Brief:
Report how many lines below contain the word "with", and give only that number.

++++

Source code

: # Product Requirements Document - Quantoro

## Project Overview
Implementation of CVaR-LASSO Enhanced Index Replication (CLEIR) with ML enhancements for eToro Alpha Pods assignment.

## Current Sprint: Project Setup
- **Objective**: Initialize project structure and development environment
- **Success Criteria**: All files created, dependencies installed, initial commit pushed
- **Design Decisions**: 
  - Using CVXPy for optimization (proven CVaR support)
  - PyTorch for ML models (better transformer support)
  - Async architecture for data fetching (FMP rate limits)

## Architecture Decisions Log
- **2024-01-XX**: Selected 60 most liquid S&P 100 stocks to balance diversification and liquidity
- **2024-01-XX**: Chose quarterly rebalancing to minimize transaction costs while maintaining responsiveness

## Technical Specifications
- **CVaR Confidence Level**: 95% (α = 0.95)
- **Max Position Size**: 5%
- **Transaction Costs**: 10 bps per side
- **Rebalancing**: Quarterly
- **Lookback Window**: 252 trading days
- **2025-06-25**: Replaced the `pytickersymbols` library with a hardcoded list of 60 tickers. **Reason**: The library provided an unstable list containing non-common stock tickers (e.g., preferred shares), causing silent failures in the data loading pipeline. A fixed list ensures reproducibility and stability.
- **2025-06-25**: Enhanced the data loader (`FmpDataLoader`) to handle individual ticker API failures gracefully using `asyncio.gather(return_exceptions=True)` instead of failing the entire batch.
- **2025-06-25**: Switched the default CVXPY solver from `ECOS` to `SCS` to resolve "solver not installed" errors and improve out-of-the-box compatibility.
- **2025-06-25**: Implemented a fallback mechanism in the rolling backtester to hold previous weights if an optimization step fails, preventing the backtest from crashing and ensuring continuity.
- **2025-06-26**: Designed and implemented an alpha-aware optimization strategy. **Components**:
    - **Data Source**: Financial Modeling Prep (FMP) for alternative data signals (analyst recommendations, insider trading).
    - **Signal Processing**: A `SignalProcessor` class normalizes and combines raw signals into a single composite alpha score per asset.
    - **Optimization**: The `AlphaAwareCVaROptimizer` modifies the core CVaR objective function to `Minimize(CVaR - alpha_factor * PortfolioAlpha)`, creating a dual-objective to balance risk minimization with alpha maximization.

++++

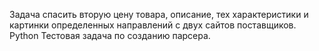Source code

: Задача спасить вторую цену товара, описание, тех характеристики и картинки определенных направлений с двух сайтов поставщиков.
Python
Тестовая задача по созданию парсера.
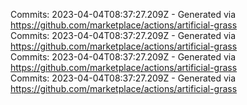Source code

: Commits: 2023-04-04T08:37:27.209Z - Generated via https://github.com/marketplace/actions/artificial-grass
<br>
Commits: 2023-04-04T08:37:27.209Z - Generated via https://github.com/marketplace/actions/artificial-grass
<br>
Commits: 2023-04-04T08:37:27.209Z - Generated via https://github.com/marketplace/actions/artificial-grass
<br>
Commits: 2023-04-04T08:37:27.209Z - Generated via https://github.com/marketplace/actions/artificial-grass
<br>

++++

Written solution:
3